▼▼▼
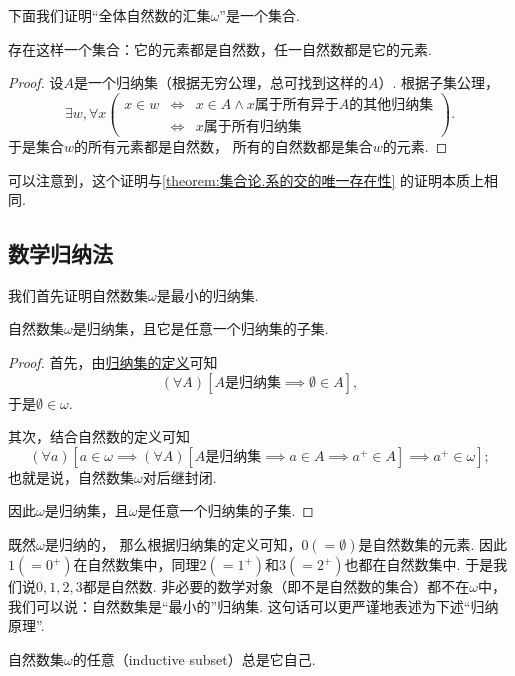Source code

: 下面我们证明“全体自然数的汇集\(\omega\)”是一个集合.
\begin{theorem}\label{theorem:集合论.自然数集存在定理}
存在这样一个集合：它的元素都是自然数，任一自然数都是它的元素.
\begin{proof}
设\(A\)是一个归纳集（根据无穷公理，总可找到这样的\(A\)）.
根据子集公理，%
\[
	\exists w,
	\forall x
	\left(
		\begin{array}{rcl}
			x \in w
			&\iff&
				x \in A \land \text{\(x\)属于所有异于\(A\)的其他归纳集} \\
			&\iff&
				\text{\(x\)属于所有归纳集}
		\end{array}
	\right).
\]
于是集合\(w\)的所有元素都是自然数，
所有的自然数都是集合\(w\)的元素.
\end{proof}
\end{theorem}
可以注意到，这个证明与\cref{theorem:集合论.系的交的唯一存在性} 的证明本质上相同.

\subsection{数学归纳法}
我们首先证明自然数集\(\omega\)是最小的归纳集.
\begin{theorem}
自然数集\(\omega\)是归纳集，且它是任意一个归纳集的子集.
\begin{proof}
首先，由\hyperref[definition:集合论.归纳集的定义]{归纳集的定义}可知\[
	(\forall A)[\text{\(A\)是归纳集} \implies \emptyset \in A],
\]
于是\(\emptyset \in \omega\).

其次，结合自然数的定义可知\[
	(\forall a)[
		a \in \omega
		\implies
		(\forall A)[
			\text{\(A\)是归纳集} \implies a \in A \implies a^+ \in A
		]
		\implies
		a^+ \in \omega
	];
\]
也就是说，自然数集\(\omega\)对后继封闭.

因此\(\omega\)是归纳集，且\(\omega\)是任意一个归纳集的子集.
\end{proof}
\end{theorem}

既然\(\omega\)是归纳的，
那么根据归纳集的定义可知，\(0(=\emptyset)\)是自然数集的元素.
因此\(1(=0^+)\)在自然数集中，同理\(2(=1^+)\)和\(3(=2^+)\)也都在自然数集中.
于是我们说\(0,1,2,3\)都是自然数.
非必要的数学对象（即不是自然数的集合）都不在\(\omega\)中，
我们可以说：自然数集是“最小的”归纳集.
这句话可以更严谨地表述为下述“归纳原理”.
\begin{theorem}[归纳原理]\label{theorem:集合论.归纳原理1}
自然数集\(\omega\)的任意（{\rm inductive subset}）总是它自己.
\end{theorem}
▲▲▲
• EXERCISE DIRECTIONS: In the answer, the entries should be restated verbatim, with all pictures omitted.

• SOLUTION FOR THIS EXERCISE:
Source code

: 下面我们证明“全体自然数的汇集\(\omega\)”是一个集合.
\begin{theorem}\label{theorem:集合论.自然数集存在定理}
存在这样一个集合：它的元素都是自然数，任一自然数都是它的元素.
\begin{proof}
设\(A\)是一个归纳集（根据无穷公理，总可找到这样的\(A\)）.
根据子集公理，%
\[
	\exists w,
	\forall x
	\left(
		\begin{array}{rcl}
			x \in w
			&\iff&
				x \in A \land \text{\(x\)属于所有异于\(A\)的其他归纳集} \\
			&\iff&
				\text{\(x\)属于所有归纳集}
		\end{array}
	\right).
\]
于是集合\(w\)的所有元素都是自然数，
所有的自然数都是集合\(w\)的元素.
\end{proof}
\end{theorem}
可以注意到，这个证明与\cref{theorem:集合论.系的交的唯一存在性} 的证明本质上相同.

\subsection{数学归纳法}
我们首先证明自然数集\(\omega\)是最小的归纳集.
\begin{theorem}
自然数集\(\omega\)是归纳集，且它是任意一个归纳集的子集.
\begin{proof}
首先，由\hyperref[definition:集合论.归纳集的定义]{归纳集的定义}可知\[
	(\forall A)[\text{\(A\)是归纳集} \implies \emptyset \in A],
\]
于是\(\emptyset \in \omega\).

其次，结合自然数的定义可知\[
	(\forall a)[
		a \in \omega
		\implies
		(\forall A)[
			\text{\(A\)是归纳集} \implies a \in A \implies a^+ \in A
		]
		\implies
		a^+ \in \omega
	];
\]
也就是说，自然数集\(\omega\)对后继封闭.

因此\(\omega\)是归纳集，且\(\omega\)是任意一个归纳集的子集.
\end{proof}
\end{theorem}

既然\(\omega\)是归纳的，
那么根据归纳集的定义可知，\(0(=\emptyset)\)是自然数集的元素.
因此\(1(=0^+)\)在自然数集中，同理\(2(=1^+)\)和\(3(=2^+)\)也都在自然数集中.
于是我们说\(0,1,2,3\)都是自然数.
非必要的数学对象（即不是自然数的集合）都不在\(\omega\)中，
我们可以说：自然数集是“最小的”归纳集.
这句话可以更严谨地表述为下述“归纳原理”.
\begin{theorem}[归纳原理]\label{theorem:集合论.归纳原理1}
自然数集\(\omega\)的任意（{\rm inductive subset}）总是它自己.
\end{theorem}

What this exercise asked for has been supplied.